SECCIONES

viernes, 2 de diciembre de 2016

Los reptiles

Al terminar los tres cursos de Magisterio del plan de estudios que Antonio seguía, había que superar un examen de reválida, y en él, entre las pruebas a las que tenía que someterse para, ya por fin, obtener el título de maestro, había una que consistía en explicar, ante tribunal, a un grupo de niños traídos desde la escuela aneja a la Escuela de Magisterio, una lección, un tema de libre elección por el examinando aspirante al título. El tribunal escuchaba la explicación y observaba las dotes pedagógicas del revalidante, hacía su valoración y lo puntuaba. Si la calificación era positiva, ya era maestro, si no, pues... a repetir la prueba en la siguiente ocasión.
Los niños, traídos ex profeso para la ocasión, resabiados por la costumbre, antes del  examen y fuera del aula, solían buscar a quienes se iban a examinar, para pedirles dinero —cinco duros—, y ello a cambio de la promesa de permanecer muy formalitos —quietos, callados y atentos— durante la explicación. Si el aspirante al título se negaba a darles las veinticinco pesetas, le decían que se harían los distraídos, que no prestarían atención, con lo cual, posiblemente, él quedaría mal ante un tribunal totalmente ajeno a estas maniobras. Antonio no quiso pasarse de listo y pagó religiosamente el canon reglamentario.
Para su exposición eligió un tema que había visto utilizar con éxito a otros compañeros: Los reptiles. Su explicación, con la intención de llamar la atención de los alumnos, comenzaba hablando de los indios. Primero, algo desganado, dibujó, como mejor supo, un fuerte de los que salen en las películas del Far West americano; frente al fuerte, camuflados y arrastrándose para no ser vistos, esquematizó lo mejor que pudo a los indios, con sus cintas y sus plumas en la cabeza.

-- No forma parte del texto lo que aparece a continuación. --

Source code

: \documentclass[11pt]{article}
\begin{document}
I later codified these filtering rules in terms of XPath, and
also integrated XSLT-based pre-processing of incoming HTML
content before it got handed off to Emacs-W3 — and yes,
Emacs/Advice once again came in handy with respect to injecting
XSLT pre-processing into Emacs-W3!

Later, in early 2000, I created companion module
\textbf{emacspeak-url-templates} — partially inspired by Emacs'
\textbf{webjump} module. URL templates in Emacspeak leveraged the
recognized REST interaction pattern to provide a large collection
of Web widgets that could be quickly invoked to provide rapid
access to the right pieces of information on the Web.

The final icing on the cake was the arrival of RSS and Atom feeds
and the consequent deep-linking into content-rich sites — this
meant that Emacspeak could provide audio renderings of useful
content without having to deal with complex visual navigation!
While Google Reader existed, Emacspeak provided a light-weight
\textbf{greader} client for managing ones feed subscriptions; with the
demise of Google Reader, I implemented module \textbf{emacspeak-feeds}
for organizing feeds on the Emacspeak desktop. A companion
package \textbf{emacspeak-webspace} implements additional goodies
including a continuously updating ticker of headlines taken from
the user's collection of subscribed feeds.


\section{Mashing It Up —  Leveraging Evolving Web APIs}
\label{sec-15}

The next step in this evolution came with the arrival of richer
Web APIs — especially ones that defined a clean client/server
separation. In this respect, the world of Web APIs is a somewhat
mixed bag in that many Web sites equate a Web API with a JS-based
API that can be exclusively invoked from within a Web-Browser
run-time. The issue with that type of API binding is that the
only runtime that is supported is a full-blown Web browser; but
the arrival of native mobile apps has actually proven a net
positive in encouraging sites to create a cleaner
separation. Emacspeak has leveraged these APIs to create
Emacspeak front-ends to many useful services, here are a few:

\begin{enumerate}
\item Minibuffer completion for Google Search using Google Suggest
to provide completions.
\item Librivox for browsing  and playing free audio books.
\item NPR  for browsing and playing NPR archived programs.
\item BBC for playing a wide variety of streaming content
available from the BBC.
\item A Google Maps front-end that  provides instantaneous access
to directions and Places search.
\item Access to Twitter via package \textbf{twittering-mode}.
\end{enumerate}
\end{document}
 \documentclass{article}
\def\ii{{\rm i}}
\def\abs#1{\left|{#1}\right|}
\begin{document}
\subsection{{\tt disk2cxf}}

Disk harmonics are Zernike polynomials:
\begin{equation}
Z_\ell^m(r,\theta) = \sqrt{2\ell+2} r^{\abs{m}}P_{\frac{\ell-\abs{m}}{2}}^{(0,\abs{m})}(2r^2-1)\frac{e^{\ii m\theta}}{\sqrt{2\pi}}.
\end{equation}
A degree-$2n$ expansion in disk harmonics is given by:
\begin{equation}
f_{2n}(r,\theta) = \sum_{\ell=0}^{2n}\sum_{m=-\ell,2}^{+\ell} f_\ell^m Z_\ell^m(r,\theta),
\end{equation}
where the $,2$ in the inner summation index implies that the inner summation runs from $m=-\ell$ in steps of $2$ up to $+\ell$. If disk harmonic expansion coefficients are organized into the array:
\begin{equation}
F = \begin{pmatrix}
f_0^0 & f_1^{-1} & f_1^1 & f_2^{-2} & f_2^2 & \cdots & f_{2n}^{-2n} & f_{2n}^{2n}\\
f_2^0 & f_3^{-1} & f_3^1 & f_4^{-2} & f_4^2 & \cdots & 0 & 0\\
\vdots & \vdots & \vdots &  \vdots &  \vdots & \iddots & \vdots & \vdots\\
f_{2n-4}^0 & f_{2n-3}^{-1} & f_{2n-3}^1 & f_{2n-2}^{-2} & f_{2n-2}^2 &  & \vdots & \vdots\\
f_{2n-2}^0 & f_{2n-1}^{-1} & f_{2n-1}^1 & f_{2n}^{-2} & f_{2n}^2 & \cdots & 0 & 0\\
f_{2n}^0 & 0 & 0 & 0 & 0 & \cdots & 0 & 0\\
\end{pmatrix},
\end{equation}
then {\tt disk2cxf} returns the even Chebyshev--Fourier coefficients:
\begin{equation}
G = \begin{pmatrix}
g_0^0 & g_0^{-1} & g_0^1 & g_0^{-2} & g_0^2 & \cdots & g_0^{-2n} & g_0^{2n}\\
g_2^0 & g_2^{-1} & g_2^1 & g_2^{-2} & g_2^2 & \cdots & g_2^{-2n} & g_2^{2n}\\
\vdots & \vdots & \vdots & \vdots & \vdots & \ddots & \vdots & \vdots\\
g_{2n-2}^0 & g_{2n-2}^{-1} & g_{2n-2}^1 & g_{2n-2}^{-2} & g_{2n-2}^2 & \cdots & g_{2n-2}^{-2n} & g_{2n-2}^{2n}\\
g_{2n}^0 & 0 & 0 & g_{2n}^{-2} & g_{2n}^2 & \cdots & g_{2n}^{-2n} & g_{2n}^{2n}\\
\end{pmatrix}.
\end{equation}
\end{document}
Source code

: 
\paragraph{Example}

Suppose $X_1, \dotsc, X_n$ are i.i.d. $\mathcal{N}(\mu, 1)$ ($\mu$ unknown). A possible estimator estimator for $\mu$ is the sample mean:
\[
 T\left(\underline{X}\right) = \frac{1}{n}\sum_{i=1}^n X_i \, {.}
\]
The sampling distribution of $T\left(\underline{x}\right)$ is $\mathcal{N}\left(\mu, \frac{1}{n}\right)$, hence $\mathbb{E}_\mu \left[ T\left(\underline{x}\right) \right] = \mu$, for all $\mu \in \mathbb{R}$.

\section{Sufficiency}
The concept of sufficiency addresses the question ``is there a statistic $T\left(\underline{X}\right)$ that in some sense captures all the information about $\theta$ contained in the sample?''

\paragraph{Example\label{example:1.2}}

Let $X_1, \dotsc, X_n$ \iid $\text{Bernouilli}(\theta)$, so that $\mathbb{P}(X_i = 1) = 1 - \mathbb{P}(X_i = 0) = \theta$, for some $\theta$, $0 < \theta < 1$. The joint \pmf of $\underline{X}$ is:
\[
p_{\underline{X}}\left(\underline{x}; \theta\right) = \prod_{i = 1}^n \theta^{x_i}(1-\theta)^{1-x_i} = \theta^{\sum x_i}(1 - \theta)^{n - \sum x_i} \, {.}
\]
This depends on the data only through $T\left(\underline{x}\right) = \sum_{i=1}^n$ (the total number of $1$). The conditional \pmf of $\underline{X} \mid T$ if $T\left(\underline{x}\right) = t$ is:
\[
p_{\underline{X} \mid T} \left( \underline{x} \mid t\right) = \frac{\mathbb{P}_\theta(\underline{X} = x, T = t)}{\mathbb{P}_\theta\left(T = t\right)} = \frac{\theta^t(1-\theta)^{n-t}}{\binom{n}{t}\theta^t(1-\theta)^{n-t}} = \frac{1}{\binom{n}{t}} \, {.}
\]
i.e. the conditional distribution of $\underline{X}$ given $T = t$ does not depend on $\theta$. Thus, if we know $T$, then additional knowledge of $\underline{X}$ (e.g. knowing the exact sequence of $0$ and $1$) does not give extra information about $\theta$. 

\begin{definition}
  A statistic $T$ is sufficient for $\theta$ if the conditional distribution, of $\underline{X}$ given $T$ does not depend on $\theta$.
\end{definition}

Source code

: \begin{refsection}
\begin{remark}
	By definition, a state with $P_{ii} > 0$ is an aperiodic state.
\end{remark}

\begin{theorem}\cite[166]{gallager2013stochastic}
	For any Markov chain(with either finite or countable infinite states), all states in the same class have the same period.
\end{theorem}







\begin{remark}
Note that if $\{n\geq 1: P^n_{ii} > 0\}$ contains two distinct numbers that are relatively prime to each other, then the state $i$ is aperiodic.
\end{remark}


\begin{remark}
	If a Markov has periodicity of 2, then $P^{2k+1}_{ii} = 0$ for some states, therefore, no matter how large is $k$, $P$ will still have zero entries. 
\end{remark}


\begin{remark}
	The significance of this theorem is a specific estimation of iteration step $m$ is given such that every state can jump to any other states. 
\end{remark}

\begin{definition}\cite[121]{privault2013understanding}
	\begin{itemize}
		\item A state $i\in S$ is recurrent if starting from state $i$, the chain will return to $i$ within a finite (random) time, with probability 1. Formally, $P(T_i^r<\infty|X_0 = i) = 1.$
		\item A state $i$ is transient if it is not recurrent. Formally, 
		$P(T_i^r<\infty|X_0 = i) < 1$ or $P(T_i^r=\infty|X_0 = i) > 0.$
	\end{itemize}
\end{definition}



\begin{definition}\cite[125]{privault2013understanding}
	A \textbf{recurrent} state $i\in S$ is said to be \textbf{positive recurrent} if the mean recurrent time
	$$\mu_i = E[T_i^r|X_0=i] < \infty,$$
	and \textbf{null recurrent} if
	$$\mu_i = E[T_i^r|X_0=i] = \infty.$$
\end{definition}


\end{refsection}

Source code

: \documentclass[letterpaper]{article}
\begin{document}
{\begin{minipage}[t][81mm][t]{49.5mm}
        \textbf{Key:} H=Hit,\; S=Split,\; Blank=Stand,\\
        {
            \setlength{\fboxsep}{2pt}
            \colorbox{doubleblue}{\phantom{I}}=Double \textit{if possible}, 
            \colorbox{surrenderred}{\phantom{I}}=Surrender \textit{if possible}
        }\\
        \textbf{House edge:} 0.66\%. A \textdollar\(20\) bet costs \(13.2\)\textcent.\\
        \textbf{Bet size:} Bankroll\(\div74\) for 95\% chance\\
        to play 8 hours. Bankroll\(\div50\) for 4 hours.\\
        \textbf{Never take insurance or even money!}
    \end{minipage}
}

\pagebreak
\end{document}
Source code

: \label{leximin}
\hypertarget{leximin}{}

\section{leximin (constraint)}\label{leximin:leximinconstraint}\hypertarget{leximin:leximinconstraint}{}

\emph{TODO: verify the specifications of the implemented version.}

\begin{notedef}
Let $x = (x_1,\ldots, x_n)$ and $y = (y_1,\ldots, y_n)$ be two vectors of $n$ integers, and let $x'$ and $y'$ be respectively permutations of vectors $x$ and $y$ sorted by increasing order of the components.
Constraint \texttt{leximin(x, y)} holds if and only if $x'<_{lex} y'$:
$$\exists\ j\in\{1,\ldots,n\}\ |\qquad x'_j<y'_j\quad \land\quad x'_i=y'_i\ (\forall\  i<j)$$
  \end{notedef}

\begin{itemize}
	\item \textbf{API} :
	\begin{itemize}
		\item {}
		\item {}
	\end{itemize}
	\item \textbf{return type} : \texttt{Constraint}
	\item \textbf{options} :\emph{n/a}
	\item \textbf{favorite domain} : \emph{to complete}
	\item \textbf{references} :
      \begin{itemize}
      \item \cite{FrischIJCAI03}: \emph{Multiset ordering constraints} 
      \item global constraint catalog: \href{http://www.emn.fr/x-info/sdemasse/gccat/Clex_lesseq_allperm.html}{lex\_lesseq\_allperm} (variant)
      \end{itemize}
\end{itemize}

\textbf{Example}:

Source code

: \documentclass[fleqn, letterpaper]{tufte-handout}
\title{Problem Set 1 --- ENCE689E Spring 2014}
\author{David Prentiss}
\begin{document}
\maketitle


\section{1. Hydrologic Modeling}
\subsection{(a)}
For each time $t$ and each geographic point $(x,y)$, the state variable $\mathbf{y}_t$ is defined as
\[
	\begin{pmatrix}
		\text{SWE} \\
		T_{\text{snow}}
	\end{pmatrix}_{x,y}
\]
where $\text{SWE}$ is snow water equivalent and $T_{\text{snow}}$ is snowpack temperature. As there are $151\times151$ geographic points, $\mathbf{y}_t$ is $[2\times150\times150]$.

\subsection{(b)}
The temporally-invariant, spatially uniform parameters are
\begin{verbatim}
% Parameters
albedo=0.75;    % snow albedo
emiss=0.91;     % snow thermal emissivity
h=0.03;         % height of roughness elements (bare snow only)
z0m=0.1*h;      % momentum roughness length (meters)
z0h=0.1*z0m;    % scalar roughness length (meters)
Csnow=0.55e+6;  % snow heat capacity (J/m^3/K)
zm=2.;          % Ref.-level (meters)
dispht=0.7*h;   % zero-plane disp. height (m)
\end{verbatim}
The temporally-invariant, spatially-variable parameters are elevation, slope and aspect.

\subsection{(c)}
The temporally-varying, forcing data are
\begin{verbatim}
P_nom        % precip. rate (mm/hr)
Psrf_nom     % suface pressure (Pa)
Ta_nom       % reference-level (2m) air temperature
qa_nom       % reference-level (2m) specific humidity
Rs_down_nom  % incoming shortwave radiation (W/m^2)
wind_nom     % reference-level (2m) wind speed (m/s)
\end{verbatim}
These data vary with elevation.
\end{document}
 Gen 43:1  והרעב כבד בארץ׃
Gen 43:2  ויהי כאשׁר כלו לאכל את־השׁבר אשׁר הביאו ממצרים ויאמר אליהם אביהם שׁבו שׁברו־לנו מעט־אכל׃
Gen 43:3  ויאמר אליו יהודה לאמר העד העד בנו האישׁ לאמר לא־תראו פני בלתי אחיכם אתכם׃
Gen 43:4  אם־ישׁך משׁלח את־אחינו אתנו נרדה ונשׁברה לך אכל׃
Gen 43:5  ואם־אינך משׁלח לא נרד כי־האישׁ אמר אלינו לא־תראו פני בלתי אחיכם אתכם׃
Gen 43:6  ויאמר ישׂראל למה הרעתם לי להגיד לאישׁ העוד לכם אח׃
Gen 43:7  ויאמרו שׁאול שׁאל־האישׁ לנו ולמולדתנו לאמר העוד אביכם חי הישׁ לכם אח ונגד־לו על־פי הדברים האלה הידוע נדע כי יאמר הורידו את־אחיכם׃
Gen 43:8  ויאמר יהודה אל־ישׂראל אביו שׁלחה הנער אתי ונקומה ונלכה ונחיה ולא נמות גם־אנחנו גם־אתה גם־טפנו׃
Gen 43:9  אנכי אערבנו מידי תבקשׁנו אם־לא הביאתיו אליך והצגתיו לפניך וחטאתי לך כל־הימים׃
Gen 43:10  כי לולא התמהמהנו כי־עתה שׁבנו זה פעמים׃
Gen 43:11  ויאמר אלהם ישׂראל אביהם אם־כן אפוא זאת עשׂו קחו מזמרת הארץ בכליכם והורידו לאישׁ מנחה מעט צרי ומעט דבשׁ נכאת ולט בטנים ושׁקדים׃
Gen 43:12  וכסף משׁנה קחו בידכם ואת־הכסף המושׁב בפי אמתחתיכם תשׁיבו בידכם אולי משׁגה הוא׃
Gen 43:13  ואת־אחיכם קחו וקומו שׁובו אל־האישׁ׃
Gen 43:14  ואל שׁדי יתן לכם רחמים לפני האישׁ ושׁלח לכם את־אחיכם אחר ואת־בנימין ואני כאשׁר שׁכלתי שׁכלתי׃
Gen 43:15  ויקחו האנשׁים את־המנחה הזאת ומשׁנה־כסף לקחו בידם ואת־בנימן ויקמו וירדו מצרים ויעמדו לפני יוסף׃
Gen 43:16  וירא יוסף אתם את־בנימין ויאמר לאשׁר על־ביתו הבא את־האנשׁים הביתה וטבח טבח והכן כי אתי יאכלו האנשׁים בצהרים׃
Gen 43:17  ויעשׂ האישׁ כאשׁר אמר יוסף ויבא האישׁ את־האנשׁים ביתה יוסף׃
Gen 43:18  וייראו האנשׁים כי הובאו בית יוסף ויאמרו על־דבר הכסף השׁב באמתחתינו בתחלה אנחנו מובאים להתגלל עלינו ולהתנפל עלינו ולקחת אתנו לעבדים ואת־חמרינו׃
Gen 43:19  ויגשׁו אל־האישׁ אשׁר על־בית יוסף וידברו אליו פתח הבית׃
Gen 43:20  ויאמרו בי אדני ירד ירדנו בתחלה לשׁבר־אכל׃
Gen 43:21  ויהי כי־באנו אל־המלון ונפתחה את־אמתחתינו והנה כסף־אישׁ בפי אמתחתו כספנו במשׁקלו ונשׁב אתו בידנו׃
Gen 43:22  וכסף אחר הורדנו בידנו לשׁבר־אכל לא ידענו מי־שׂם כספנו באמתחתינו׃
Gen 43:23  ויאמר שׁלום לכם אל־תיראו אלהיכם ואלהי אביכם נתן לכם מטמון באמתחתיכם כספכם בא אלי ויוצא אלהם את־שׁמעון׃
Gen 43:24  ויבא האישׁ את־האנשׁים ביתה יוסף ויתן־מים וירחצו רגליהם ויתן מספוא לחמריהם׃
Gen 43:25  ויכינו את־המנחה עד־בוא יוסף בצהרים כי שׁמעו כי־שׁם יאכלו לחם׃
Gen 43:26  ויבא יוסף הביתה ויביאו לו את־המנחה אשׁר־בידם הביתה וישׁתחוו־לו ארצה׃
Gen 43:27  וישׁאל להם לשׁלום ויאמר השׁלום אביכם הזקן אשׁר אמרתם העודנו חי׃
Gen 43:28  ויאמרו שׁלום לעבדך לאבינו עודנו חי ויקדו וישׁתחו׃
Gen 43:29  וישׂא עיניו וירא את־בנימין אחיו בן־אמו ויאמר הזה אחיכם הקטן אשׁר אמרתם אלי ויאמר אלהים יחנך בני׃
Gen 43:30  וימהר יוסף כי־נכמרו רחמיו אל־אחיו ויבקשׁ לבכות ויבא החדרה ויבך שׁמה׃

Mientras hacía esto pensaba lo que habría podido escuchar de sus ocasionales alumnos —los había visto actuar alguna vez— si no hubiera satisfecho el pago: seguro que algo por el estilo de… “¡otro con los indios, ya tenemos otra vez los reptiles!”, dicho con aire de insoportable aburrimiento.
Hecho el dibujo, Antonio, un poco más animado por el silencio expectante de los niños, comenzó con su “original” explicación, planificada en forma de diálogo:
—¿¡Habéis visto cómo los indios se arrastran para no ser vistos por los soldados del fuerte!? —preguntaba, bajando la voz, tratando de contagiar interés y esperando un sí eufórico aunque sospechoso y garantizado por el pago previo de la extorsión.
—¡Sííí —contestaron los niños con la ilusión que facilitaban los cinco duros invertidos para ello.
—Pues… —continuaba Antonio, ya crecido por el buen “sííí” escuchado— igual que los indios, hay animales que también se arrastran, que... —breve pausa y gesto para resaltar la siguiente palabra— ¡reptan!; pero ellos no lo hacen para no ser vistos por los soldados del fuerte: estos animales reptan porque no tienen patas o porque las tienen muy cortas, como les ocurre al lagarto, al cocodrilo, a la serpiente…
—¿¡A la culebra!? —preguntaba y exclamaba simuladamente, como admirado, un niño, pasándose en su exagerado papel de aparentar interés.
—Sí, la culebra —continuaba Antonio tras una mirada correctora—; ...y por eso, porque reptan, son llamados reptiles.
Y así, con el seguro de la paga previa, continuaba la lección cuasi magistral que poco después acababa en buen puerto, consiguiendo nuestro protagonista la tan esperada titulación que le permitió pocos meses después empezar a trabajar como maestro y que supuso el comienzo de una trayectoria de casi cuarenta años.